▶ _What is required_
Wherever the string "from" appears in the records, return the line that holds it.

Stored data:
<<<<
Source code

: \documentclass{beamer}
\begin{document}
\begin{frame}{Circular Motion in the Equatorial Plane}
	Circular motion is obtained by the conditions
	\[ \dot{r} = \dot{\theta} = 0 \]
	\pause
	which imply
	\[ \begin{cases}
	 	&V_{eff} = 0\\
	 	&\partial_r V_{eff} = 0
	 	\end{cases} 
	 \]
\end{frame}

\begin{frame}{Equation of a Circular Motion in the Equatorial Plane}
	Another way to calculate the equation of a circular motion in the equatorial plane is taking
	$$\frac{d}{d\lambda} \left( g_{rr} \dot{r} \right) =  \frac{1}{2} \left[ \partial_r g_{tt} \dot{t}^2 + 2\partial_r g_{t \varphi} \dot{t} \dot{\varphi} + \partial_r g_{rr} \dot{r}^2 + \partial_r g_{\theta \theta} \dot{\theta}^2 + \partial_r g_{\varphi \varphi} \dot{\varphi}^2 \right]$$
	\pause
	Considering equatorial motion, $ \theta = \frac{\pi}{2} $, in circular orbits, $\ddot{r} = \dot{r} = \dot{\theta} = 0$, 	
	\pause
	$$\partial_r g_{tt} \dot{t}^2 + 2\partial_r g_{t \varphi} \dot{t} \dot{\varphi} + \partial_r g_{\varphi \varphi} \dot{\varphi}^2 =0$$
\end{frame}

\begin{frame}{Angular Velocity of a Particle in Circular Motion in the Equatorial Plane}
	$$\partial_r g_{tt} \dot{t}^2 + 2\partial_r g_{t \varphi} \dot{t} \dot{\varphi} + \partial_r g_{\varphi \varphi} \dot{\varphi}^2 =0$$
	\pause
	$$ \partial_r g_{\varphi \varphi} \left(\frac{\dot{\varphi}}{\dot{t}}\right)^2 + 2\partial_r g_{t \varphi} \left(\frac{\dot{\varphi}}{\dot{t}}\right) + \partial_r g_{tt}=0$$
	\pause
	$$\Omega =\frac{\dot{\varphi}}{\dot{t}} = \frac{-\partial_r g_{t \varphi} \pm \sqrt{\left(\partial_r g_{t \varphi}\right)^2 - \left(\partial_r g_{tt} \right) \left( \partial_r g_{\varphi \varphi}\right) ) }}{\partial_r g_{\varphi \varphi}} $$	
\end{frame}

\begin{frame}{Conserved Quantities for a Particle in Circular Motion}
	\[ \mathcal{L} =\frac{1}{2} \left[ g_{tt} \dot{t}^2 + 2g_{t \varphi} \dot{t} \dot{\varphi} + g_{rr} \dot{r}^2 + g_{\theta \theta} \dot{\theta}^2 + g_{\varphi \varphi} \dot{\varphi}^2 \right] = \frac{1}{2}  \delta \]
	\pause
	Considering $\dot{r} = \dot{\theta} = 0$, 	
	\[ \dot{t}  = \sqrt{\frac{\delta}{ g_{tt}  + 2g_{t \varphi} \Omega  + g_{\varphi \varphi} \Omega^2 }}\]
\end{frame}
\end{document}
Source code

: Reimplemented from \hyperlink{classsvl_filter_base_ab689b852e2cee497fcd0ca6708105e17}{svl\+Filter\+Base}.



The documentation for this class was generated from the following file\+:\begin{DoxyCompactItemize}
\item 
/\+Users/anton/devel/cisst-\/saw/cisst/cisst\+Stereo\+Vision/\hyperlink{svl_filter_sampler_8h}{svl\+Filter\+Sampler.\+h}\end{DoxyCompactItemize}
>>>>
▶ _Written response_
: Reimplemented from \hyperlink{classsvl_filter_base_ab689b852e2cee497fcd0ca6708105e17}{svl\+Filter\+Base}.
The documentation for this class was generated from the following file\+:\begin{DoxyCompactItemize}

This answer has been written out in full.